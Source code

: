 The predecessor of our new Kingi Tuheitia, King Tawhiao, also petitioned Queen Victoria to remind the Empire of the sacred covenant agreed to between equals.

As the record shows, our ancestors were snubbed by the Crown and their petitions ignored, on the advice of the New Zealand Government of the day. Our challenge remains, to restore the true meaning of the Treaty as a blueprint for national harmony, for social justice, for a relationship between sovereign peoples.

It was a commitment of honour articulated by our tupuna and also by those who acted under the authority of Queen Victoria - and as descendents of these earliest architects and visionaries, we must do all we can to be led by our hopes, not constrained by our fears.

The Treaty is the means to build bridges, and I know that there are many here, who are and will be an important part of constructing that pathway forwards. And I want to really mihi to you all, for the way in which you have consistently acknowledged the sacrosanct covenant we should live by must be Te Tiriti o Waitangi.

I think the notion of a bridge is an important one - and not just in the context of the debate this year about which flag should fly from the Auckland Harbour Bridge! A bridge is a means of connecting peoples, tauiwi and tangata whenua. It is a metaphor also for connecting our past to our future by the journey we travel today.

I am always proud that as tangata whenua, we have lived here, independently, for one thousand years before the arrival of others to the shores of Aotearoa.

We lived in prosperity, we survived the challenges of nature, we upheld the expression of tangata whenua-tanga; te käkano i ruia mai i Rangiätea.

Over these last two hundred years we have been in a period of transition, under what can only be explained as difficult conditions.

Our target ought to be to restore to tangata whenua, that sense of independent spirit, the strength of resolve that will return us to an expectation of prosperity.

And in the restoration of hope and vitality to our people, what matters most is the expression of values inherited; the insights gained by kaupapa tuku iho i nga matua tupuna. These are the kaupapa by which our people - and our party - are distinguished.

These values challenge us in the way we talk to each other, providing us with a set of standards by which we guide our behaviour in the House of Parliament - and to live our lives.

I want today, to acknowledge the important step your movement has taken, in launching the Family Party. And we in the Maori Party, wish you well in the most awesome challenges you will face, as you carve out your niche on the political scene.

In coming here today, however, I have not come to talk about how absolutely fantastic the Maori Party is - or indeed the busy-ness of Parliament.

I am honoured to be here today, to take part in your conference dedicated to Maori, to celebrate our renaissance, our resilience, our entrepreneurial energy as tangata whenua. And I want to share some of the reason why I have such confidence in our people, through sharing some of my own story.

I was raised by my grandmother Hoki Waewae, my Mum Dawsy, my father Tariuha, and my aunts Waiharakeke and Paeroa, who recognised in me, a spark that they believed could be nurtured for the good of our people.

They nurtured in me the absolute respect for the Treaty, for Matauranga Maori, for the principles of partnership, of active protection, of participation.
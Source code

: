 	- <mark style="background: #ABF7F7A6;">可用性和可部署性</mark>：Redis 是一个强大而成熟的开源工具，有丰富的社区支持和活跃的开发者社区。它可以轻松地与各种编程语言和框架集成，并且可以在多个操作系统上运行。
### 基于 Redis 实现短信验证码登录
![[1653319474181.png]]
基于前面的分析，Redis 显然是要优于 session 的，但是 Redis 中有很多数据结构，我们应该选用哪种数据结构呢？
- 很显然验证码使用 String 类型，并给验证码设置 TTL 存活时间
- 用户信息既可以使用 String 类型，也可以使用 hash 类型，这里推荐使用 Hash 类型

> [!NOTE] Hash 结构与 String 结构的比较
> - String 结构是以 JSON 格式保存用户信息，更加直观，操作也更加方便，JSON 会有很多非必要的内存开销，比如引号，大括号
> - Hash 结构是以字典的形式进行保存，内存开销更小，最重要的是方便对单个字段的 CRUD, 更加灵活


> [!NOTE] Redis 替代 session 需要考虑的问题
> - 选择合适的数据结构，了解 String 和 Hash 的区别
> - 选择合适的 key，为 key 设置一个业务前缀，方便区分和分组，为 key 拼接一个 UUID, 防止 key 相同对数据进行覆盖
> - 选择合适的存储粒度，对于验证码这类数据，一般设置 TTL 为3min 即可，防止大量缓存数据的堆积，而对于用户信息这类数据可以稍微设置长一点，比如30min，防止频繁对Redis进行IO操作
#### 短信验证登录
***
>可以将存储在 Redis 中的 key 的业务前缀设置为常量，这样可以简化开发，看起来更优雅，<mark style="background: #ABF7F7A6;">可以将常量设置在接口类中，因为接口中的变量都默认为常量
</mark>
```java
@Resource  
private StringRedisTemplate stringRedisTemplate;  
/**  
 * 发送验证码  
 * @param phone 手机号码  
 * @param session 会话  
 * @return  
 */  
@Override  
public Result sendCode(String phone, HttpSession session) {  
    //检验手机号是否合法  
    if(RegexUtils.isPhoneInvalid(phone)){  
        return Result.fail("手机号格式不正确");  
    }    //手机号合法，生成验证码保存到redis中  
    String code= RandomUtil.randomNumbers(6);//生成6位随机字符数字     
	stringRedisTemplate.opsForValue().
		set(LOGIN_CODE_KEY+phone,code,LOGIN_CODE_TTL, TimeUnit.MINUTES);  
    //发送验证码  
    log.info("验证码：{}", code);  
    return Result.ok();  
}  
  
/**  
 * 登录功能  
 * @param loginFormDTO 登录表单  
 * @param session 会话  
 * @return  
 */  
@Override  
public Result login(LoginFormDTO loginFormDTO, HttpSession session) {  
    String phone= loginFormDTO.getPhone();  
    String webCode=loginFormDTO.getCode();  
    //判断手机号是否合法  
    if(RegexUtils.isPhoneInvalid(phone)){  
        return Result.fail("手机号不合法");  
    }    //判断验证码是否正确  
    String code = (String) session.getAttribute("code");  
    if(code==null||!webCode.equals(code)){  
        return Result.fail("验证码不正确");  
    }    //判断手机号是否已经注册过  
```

==================================================

__TASK__.
Copy the records above exactly, beginning at the line that contains "We lived in" and stopping after the line that contains "Over these last".

__EXPECTED OUTPUT__.
We lived in prosperity, we survived the challenges of nature, we upheld the expression of tangata whenua-tanga; te käkano i ruia mai i Rangiätea.

Over these last two hundred years we have been in a period of transition, under what can only be explained as difficult conditions.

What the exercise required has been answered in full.